Цезарь и кавторанг, Солженицын сводит их вместе на вахте перед возвращением домой после долгого трудового дня. «И Цезарь тут, от конторских к своим подошел. Огнем красным из трубки на себя попыхивает, усы его черные обындевели, спрашивает:

– Ну как, капитан, дела?

Гретому мерзлого не понять. Пустой вопрос – дела как?

– Да как? – поводит капитан плечами. – Наработался вот, еле спину распрямил.

Ты, мол, закурить догадайся дать».

Цезарь догадывается, дает капитану закурить и начинает отводить с ним душу в любимом разговоре.

«Уговаривает Цезарь кавторанга:

– Например, пенсне на корабельной снасти повисло, помните?

– М-да… – кавторанг табачок покуривает.

– Или коляска по лестнице – катится, катится…

– Да… Но морская жизнь там немножко кукольная.

– Видите ли, мы избалованы современной техникой съемки…

– И черви по мясу прямо как дождевые ползают.

Неужели уж такие были?

– Но более мелких средствами кино не покажешь! – Думаю, это б мясо к нам в лагерь сейчас привезли вместо нашей рыбки, да не моя, не скребя в котел бы ухнули, так мы бы…»

Один критик увидел в этом разговоре некий нравственный урон для кавторанга, которого автор якобы уравнял в самом образе мыслей с «шакалом» Фетюковым, заставив говорить о сомнительном мясе так, как будто и он не отказался бы его отведать. Подробность в самом деле не слишком эстетичная. Но нельзя сказать, что она не у места. Автор резко спустил Цезаря с небес на землю, разбил условно-эстетическое восприятие им мира, иронически соотнеся пусть самый удачный кинематографический прием с неподдельной и грубой реальностью. Способ не новый, много раз с успехом служивший Толстому, но и здесь оказавшийся кстати. Прислушиваясь к разговору Цезаря и кавторанга, мы чувствуем особенно остро различие их положения: один из собеседников только что вернулся из жарко натопленной конторы в созерцательно-благодушном настроении, другой же отработал целый день на жестоком морозе и, естественно, несколько грубее и проще смотрит на жизнь.

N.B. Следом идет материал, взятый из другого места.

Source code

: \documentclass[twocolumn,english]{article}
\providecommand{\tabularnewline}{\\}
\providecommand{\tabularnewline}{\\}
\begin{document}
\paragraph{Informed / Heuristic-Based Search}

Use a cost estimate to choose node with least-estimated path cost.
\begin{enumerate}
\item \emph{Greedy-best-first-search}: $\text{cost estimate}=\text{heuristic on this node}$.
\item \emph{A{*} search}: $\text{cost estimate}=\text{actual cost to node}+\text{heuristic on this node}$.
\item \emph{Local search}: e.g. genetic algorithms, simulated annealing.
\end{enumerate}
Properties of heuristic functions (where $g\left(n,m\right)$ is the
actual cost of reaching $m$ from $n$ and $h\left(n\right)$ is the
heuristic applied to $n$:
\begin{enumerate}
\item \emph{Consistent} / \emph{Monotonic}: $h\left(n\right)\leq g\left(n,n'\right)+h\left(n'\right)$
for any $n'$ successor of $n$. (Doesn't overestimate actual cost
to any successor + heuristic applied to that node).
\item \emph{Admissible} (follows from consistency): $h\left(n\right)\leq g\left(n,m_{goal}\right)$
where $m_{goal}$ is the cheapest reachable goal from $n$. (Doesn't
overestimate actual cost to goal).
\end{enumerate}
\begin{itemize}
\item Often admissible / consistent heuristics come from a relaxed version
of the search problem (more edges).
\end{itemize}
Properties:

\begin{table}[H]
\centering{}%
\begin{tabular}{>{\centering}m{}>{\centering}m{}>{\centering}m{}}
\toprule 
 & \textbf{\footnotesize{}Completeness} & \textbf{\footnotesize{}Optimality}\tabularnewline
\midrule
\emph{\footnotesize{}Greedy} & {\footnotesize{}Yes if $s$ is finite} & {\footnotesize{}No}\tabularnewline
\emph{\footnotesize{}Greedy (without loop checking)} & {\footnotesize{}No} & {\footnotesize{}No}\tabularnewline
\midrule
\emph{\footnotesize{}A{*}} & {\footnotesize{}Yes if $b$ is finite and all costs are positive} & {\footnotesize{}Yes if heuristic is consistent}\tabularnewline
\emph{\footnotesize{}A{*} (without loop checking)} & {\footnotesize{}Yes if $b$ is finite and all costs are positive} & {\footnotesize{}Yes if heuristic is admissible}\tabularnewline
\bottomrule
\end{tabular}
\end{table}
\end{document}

С Иваном Денисовичем Цезарь не станет говорить об Эйзенштейне, о котором тот, наверное, даже и не слыхал. Но кавторанг, которого Цезарь по образованности и кругу интересов считает ровней себе, выражает тот взгляд на вещи, который, без сомнения, должен был бы одобрить и разделить Шухов. Хотелось бы, конечно, чтобы Иван Денисович стоял на более высокой ступени культуры и чтобы Цезарь Маркович, таким образом, мог бы говорить с ним решительно обо всем, что его интересует, но, думается, и тогда взгляды на многое были бы у них различны, потому что различен сам подход к жизни, само ее восприятие.

Иное дело кавторанг или тот высокий молчаливый старик, которого с уважением рассматривает Шухов за ужином. Старик этот был интеллигентом, по догадке И. Чичерова, и, должно быть, крепко воевал за справедливость, потому что сидел он по лагерям да по тюрьмам несчетно и ни одна амнистия его не коснулась. Но достоинства своего не утратил, себя не потерял. «Лицо его все вымотано было, но не до слабости фитиля-инвалида, а до камня тесаного, темного. И по рукам, большим, в трещинах и черноте, видать было, что не много выпадало ему за все годы отсиживаться придурком».

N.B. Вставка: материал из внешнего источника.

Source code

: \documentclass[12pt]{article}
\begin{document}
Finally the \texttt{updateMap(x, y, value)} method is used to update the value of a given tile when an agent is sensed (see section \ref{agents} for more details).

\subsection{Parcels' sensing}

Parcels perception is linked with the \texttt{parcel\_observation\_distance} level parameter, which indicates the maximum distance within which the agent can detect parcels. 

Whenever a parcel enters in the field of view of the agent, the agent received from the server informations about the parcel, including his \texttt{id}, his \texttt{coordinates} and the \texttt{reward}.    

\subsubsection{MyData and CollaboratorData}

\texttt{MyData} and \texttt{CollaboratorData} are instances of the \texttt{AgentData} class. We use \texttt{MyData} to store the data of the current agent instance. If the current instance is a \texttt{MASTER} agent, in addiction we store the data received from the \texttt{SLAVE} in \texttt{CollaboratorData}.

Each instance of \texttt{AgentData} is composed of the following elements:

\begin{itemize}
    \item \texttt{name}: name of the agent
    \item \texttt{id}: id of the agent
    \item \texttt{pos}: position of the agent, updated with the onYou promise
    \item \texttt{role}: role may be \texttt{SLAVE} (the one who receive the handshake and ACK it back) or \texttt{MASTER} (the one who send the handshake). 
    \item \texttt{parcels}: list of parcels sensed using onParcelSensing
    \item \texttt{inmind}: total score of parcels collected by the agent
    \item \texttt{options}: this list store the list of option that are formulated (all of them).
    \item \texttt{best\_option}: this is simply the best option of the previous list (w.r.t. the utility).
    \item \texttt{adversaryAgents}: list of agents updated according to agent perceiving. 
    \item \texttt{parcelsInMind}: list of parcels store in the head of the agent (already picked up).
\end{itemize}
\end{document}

Отношение Шухова к придуркам, точно так же как его недоумение по поводу легкого промысла красилей, имеет в своей основе народное отношение к труду и к моральному долгу совместно работающих людей друг перед другом.

Обо всем этом стоит говорить подробнее, потому что, как ни удивительно, «придурки» тоже не остались в литературе без защиты и покровительства. В повести Б. Дьякова «Пережитое» («Звезда», 1963, № 3), написанной, видимо, не без влияния Солженицына и с внешним усвоением некоторых его интонаций, по одному вопросу – вопросу о «придурках» – идет нескрываемая полемика с «Иваном Денисовичем».

Героя повести Б. Дьякова, собравшегося в первый день своего лагерного срока выйти на общие работы, урезонивает более опытный инженер. Он дружески советует ему поскорее устроиться руководителем художественной самодеятельности при лагере, чтобы избежать общих работ. Инженер предупреждает новичка, что в лагере сидят не только жертвы беззакония, но и «настоящие мерзавцы», с ними-то и предстоит борьба. Сам же лагерный режим может показаться не слишком тяжелым, если вести себя умело: «В шахматы играете? Очень хорошо! Тогда вам известно: иной раз кажется – мат неизбежен, но… напряжение мысли, расчет, ход конем, или рокировка, или пешку в ферзи – и жизнь выиграна!.. Вы, разумеется, понимаете аллегории?»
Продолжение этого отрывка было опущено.